ACTIVITIES: Repeating what you’ve already mastered isn’t development, it’s karaoke. Fun if your into that sort of thing, but no one’s handing you a record deal.
KNOWLEDGE: Learning something new always carries the risk that you were wrong before. Painful, yes, but absolutely necessary.
The whole point is that growth requires discomfort. The system won’t improve until you risk shutting it down and rebooting to something new.
This isn’t just about work. Sometimes the “system” is a toxic family member you’ve been orbiting out of guilt, or a community that doesn’t fit anymore, or a routine that feels more like a cage than a comfort. Walking away means staring uncertainty in the face: Who am I without this? Where do I go now?
And here’s the reality: staying is its own choice… and it’s not a neutral one. It’s choosing predictability over possibility, which may be the right choice. Or it may be the one that causes you to bleed slowly.

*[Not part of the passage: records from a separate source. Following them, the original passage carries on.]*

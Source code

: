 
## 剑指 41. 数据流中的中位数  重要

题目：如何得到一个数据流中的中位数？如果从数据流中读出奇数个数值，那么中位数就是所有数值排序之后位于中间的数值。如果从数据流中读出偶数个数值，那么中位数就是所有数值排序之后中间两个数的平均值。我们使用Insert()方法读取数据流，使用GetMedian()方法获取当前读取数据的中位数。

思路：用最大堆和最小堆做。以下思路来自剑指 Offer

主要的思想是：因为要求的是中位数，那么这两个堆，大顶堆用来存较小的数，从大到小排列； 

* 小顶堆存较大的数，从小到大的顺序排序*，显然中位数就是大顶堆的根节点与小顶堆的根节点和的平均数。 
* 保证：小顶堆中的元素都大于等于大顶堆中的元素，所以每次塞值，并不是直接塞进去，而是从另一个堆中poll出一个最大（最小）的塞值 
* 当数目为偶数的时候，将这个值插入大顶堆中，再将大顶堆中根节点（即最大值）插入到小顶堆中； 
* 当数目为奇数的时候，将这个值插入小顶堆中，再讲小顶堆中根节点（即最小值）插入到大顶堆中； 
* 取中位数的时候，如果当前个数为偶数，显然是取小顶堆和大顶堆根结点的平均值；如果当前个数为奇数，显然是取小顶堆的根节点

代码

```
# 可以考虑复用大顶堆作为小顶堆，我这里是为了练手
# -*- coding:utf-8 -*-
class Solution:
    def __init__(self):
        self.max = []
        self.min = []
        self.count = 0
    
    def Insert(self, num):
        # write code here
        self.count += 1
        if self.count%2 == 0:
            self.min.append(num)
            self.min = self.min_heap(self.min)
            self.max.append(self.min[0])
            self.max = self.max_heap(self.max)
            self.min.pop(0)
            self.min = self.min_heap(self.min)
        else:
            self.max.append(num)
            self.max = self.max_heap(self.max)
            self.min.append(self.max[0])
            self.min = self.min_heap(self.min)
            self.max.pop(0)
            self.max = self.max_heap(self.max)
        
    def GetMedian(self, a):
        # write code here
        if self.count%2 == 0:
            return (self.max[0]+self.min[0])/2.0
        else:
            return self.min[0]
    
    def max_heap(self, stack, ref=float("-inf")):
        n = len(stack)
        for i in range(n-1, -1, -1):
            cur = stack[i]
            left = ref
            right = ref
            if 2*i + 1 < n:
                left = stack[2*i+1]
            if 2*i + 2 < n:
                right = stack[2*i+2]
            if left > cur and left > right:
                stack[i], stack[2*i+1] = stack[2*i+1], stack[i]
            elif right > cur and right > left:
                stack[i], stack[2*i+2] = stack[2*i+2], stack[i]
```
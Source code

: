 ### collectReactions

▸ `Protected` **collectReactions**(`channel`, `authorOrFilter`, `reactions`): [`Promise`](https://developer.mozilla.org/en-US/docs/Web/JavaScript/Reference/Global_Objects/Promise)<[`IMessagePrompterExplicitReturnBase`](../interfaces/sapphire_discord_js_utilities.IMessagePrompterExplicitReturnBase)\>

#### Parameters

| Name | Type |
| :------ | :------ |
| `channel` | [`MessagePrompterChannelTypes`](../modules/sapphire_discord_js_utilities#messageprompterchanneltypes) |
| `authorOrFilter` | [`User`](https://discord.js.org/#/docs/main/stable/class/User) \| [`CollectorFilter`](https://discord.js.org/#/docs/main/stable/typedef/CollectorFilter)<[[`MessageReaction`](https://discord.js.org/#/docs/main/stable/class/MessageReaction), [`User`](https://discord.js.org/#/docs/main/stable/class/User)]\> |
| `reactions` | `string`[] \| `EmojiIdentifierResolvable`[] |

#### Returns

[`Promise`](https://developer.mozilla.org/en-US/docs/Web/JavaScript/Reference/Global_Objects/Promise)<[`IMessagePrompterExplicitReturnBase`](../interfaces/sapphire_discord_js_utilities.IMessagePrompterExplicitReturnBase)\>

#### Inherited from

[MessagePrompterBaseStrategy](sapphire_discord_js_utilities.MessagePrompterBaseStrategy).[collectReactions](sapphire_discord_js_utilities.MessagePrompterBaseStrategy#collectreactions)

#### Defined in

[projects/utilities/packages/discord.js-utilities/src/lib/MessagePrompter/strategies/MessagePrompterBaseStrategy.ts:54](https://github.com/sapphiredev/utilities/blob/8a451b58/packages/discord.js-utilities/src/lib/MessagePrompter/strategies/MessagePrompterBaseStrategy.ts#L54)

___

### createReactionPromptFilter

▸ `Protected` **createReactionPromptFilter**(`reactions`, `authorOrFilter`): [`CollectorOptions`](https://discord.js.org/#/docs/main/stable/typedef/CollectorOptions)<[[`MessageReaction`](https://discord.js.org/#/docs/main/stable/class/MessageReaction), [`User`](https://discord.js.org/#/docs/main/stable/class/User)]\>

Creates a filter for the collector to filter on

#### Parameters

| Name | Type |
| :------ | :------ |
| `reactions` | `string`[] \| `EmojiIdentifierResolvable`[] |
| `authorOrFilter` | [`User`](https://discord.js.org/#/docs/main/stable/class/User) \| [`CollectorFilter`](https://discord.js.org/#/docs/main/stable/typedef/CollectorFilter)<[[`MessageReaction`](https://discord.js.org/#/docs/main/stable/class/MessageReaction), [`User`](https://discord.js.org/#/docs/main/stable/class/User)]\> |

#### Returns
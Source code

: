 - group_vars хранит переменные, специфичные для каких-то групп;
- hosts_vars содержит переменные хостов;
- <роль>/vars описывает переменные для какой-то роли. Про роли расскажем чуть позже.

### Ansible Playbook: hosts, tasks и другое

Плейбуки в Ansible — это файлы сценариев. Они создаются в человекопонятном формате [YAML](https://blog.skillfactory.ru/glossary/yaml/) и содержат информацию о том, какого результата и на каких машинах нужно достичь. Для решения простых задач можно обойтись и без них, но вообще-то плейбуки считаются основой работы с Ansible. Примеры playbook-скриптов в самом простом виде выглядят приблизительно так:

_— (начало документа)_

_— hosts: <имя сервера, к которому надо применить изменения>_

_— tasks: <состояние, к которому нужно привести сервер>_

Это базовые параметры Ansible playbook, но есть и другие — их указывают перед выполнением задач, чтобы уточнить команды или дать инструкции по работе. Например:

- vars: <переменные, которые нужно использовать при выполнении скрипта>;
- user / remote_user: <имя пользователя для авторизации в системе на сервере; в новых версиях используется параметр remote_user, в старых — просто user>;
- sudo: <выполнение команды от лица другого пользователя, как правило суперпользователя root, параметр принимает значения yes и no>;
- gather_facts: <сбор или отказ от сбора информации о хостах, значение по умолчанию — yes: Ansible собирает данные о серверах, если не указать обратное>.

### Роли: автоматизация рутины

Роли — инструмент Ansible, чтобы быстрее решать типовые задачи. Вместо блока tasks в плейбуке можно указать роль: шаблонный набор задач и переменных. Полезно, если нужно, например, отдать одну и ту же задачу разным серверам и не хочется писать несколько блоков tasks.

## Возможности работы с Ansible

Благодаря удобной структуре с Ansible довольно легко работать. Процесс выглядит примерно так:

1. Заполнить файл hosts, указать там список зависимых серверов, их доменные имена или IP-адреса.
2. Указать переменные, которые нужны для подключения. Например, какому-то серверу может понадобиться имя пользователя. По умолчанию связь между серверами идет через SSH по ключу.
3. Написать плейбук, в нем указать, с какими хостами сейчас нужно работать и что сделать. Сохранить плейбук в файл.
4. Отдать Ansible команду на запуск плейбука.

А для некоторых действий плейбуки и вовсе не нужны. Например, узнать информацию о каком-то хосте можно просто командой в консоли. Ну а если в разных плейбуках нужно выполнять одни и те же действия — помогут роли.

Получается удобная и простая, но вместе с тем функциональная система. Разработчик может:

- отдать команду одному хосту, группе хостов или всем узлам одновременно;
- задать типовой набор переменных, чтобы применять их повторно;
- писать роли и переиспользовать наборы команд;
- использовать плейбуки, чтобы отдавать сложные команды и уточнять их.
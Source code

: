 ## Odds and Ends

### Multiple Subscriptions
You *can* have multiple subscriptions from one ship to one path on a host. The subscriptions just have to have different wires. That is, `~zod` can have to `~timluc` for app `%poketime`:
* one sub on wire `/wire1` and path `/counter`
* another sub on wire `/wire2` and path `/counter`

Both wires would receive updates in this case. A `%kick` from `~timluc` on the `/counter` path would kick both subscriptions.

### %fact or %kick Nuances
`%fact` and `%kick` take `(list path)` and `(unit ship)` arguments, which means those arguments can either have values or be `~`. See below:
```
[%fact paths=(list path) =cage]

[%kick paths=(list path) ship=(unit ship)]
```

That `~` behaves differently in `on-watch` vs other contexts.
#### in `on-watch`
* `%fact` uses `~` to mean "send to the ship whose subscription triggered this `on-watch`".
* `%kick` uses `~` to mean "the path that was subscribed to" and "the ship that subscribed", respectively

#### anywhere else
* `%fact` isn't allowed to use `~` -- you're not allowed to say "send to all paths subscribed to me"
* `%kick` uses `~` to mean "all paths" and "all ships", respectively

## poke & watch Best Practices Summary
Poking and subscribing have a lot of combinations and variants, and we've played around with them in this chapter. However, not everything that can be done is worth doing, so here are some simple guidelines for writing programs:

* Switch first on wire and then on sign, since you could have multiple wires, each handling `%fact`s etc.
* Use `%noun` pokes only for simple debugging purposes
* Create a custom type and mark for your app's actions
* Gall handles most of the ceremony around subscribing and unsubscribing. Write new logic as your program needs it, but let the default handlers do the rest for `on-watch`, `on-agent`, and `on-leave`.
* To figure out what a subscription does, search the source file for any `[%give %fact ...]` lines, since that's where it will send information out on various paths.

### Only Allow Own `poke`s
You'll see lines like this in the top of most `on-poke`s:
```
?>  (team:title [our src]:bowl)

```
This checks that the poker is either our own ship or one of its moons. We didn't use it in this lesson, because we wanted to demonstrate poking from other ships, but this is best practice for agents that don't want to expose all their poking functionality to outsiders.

But make no mistake, no matter what you choose, change is brutal. Even if you crave it with every nerve ending you still may not be willing to gamble the known for the unknown. And that doesn’t make you weak; it makes you human, just like the rest of us.
But I won’t lie to you, if you want the real payoff… careers that matter, relationships that nourish, systems that don’t crash under pressure—you have to risk the reboot now and again.
So, ask yourself: are you clinging to the bad code because it’s familiar? Or are you finally ready to risk the update and trust that the new version, glitches and all, might actually run your life better?
Because uncertainty isn’t really the enemy. Settling for what you already know does not make YOU feel like YOU is… and often the only way out is through one messy, terrifying, absolutely necessary leap.